Find the line with "http://www.lihaoyi.com/scalatags/#ScalaTags" in the records below. Output exactly from there until after the line with "In this app", without pictures.

Saved entries
━━━━━━━━━━━━━━━━━━━━━━━━━━━━━━
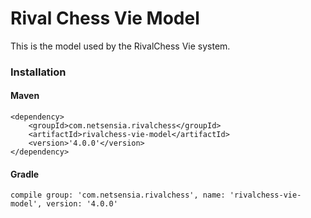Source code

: Rival Chess Vie Model
=====================

This is the model used by the RivalChess Vie system.

### Installation

#### Maven

    <dependency>
        <groupId>com.netsensia.rivalchess</groupId>
        <artifactId>rivalchess-vie-model</artifactId>
        <version>'4.0.0'</version>
    </dependency>
    
#### Gradle

    compile group: 'com.netsensia.rivalchess', name: 'rivalchess-vie-model', version: '4.0.0'


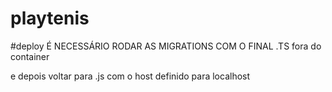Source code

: # playtenis



#deploy
É NECESSÁRIO RODAR AS MIGRATIONS COM O FINAL .TS fora do container 

e depois voltar para .js com o host definido para localhost 
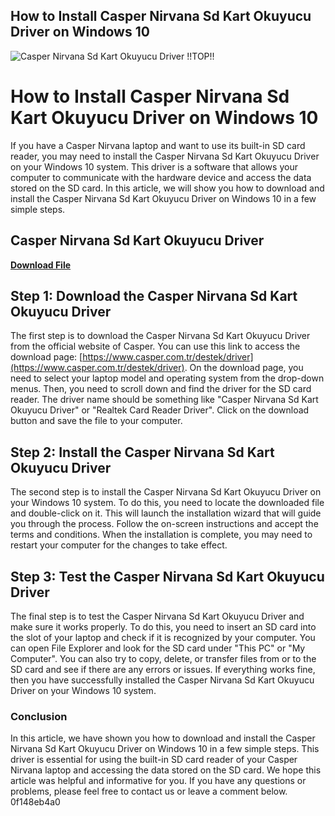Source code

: ## How to Install Casper Nirvana Sd Kart Okuyucu Driver on Windows 10

 
![Casper Nirvana Sd Kart Okuyucu Driver !!TOP!!](https://encrypted-tbn2.gstatic.com/images?q=tbn:ANd9GcTw52fP-tqJnudjZ8E_07ExYryfWo4LAPi2RgIvKidUpgIgiyyKbQ3CNLTB)

 
# How to Install Casper Nirvana Sd Kart Okuyucu Driver on Windows 10
 
If you have a Casper Nirvana laptop and want to use its built-in SD card reader, you may need to install the Casper Nirvana Sd Kart Okuyucu Driver on your Windows 10 system. This driver is a software that allows your computer to communicate with the hardware device and access the data stored on the SD card. In this article, we will show you how to download and install the Casper Nirvana Sd Kart Okuyucu Driver on Windows 10 in a few simple steps.
 
## Casper Nirvana Sd Kart Okuyucu Driver


[**Download File**](https://www.google.com/url?q=https%3A%2F%2Furllio.com%2F2tK8B5&sa=D&sntz=1&usg=AOvVaw15F3dzF7UBewL72st94K74)

 
## Step 1: Download the Casper Nirvana Sd Kart Okuyucu Driver
 
The first step is to download the Casper Nirvana Sd Kart Okuyucu Driver from the official website of Casper. You can use this link to access the download page: [https://www.casper.com.tr/destek/driver](https://www.casper.com.tr/destek/driver). On the download page, you need to select your laptop model and operating system from the drop-down menus. Then, you need to scroll down and find the driver for the SD card reader. The driver name should be something like "Casper Nirvana Sd Kart Okuyucu Driver" or "Realtek Card Reader Driver". Click on the download button and save the file to your computer.
 
## Step 2: Install the Casper Nirvana Sd Kart Okuyucu Driver
 
The second step is to install the Casper Nirvana Sd Kart Okuyucu Driver on your Windows 10 system. To do this, you need to locate the downloaded file and double-click on it. This will launch the installation wizard that will guide you through the process. Follow the on-screen instructions and accept the terms and conditions. When the installation is complete, you may need to restart your computer for the changes to take effect.
 
## Step 3: Test the Casper Nirvana Sd Kart Okuyucu Driver
 
The final step is to test the Casper Nirvana Sd Kart Okuyucu Driver and make sure it works properly. To do this, you need to insert an SD card into the slot of your laptop and check if it is recognized by your computer. You can open File Explorer and look for the SD card under "This PC" or "My Computer". You can also try to copy, delete, or transfer files from or to the SD card and see if there are any errors or issues. If everything works fine, then you have successfully installed the Casper Nirvana Sd Kart Okuyucu Driver on your Windows 10 system.
 
### Conclusion
 
In this article, we have shown you how to download and install the Casper Nirvana Sd Kart Okuyucu Driver on Windows 10 in a few simple steps. This driver is essential for using the built-in SD card reader of your Casper Nirvana laptop and accessing the data stored on the SD card. We hope this article was helpful and informative for you. If you have any questions or problems, please feel free to contact us or leave a comment below.
 0f148eb4a0
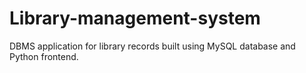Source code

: # Library-management-system
DBMS application for library records built using MySQL database and Python frontend.
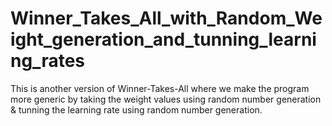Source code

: # Winner_Takes_All_with_Random_Weight_generation_and_tunning_learning_rates

This is another version of Winner-Takes-All where we make the program more generic by taking the weight values using random number generation & tunning the learning rate using random number generation.
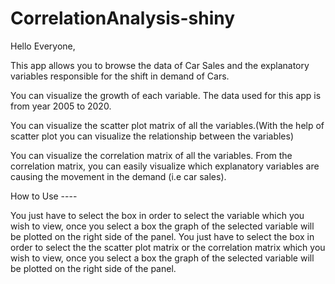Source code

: # CorrelationAnalysis-shiny
Hello Everyone,

This app allows you to browse the data of Car Sales and the explanatory variables responsible for the shift in demand of Cars.

You can visualize the growth of each variable. The data used for this app is from year 2005 to 2020.

You can visualize the scatter plot matrix of all the variables.(With the help of scatter plot you can visualize the relationship between the variables)

You can visualize the correlation matrix of all the variables. From the correlation matrix, you can easily visualize which explanatory variables are causing the movement in the demand (i.e car sales).

How to Use ----


You just have to select the box in order to select the variable which you wish to view, once you select a box the graph of the selected variable will be plotted on the right side of the panel.
You just have to select the box in order to select the the scatter plot matrix or the correlation matrix which you wish to view, once you select a box the graph of the selected variable will be plotted on the right side of the panel.

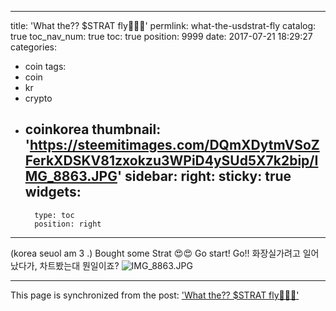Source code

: 
---
title: 'What the?? $STRAT fly🚀🚀🚀'
permlink: what-the-usdstrat-fly
catalog: true
toc_nav_num: true
toc: true
position: 9999
date: 2017-07-21 18:29:27
categories:
- coin
tags:
- coin
- kr
- crypto
- coinkorea
thumbnail: 'https://steemitimages.com/DQmXDytmVSoZFerkXDSKV81zxokzu3WPiD4ySUd5X7k2bip/IMG_8863.JPG'
sidebar:
    right:
        sticky: true
widgets:
    -
        type: toc
        position: right
---


(korea seuol am 3 .)
Bought some Strat 😍😍
Go start! Go!!
화장실가려고 일어났다가, 
차트봤는대 뭔일이죠? 
![IMG_8863.JPG](https://steemitimages.com/DQmXDytmVSoZFerkXDSKV81zxokzu3WPiD4ySUd5X7k2bip/IMG_8863.JPG)

- - -

This page is synchronized from the post: ['What the?? $STRAT fly🚀🚀🚀'](https://steemit.com/@kingbit/what-the-usdstrat-fly)
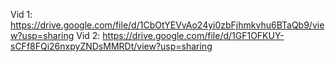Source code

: Vid 1: https://drive.google.com/file/d/1CbOtYEVvAo24yi0zbFjhmkvhu6BTaQb9/view?usp=sharing
Vid 2: https://drive.google.com/file/d/1GF1OFKUY-sCFf8FQi26nxpyZNDsMMRDt/view?usp=sharing

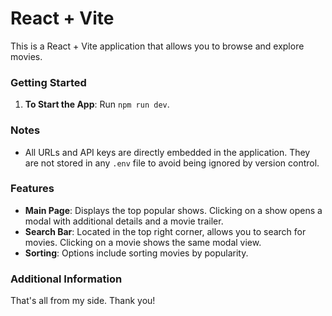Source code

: # React + Vite

This is a React + Vite application that allows you to browse and explore movies.

### Getting Started

1. **To Start the App**: Run `npm run dev`.
   
### Notes

- All URLs and API keys are directly embedded in the application. They are not stored in any `.env` file to avoid being ignored by version control.

### Features

- **Main Page**: Displays the top popular shows. Clicking on a show opens a modal with additional details and a movie trailer.
- **Search Bar**: Located in the top right corner, allows you to search for movies. Clicking on a movie shows the same modal view.
- **Sorting**: Options include sorting movies by popularity.

### Additional Information

That's all from my side. Thank you!
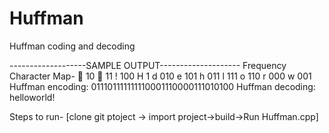 # Huffman
Huffman coding and decoding

-------------------SAMPLE OUTPUT--------------------
Frequency Character Map-
 10
 11
! 100
H 1
d 010
e 101
h 011
l 111
o 110
r 000
w 001
Huffman encoding:
011101111111110001110000111010100
Huffman decoding:
helloworld!

Steps to run-
[clone git ptoject -> import project->build->Run Huffman.cpp]
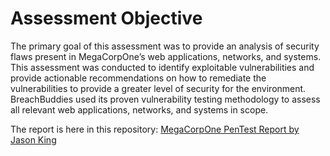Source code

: # Assessment Objective
The primary goal of this assessment was to provide an analysis of security flaws present in MegaCorpOne’s web applications, networks, and systems. This assessment was conducted to identify exploitable vulnerabilities and provide actionable recommendations on how to remediate the vulnerabilities to provide a greater level of security for the environment.
BreachBuddies used its proven vulnerability testing methodology to assess all relevant web applications, networks, and systems in scope.

The report is here in this repository: <a href="https://github.com/HTR2A/SYD-UNI-CyberSec-Bootcamp/blob/main/16%20-%2017%20Penetration%20Testing%20(Linux%20%26%20Windows)/PenTest%20Report_Jason%20King.pdf">MegaCorpOne PenTest Report by Jason King</a>


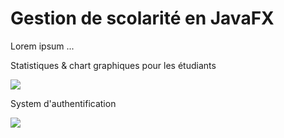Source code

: # Gestion de scolarité en JavaFX

Lorem ipsum ...

Statistiques & chart graphiques pour les étudiants

![](https://github.com/AppScolarite/AppGestionScolarite/blob/master/imgs/sc2.PNG)

System d'authentification

![](https://github.com/AppScolarite/AppGestionScolarite/blob/master/imgs/sc.PNG)
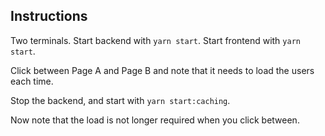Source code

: ## Instructions

Two terminals. Start backend with `yarn start`. Start frontend with `yarn start`. 

Click between Page A and Page B and note that it needs to load the users each time. 

Stop the backend, and start with `yarn start:caching`. 

Now note that the load is not longer required when you click between. 

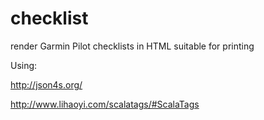 # checklist
render Garmin Pilot checklists in HTML suitable for printing

Using:

http://json4s.org/

http://www.lihaoyi.com/scalatags/#ScalaTags
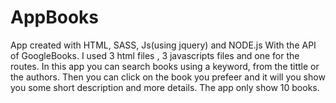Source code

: # AppBooks
App created with HTML, SASS, Js(using jquery) and NODE.js With the API of GoogleBooks.
I used 3 html files , 3 javascripts files and one for the routes. 
In this app you can search books using a keyword, from the tittle or the authors. Then you can click on 
the book you prefeer and it will you show you some short description and more details. 
The app only show 10 books.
━━━━━━━━━━━━━━━━━━━━━━━━━━━━━━
OUTPUT FOR THIS TASK ▸
http://www.lihaoyi.com/scalatags/#ScalaTags
Source code

: # AppBooks
App created with HTML, SASS, Js(using jquery) and NODE.js With the API of GoogleBooks.
I used 3 html files , 3 javascripts files and one for the routes. 
In this app you can search books using a keyword, from the tittle or the authors. Then you can click on 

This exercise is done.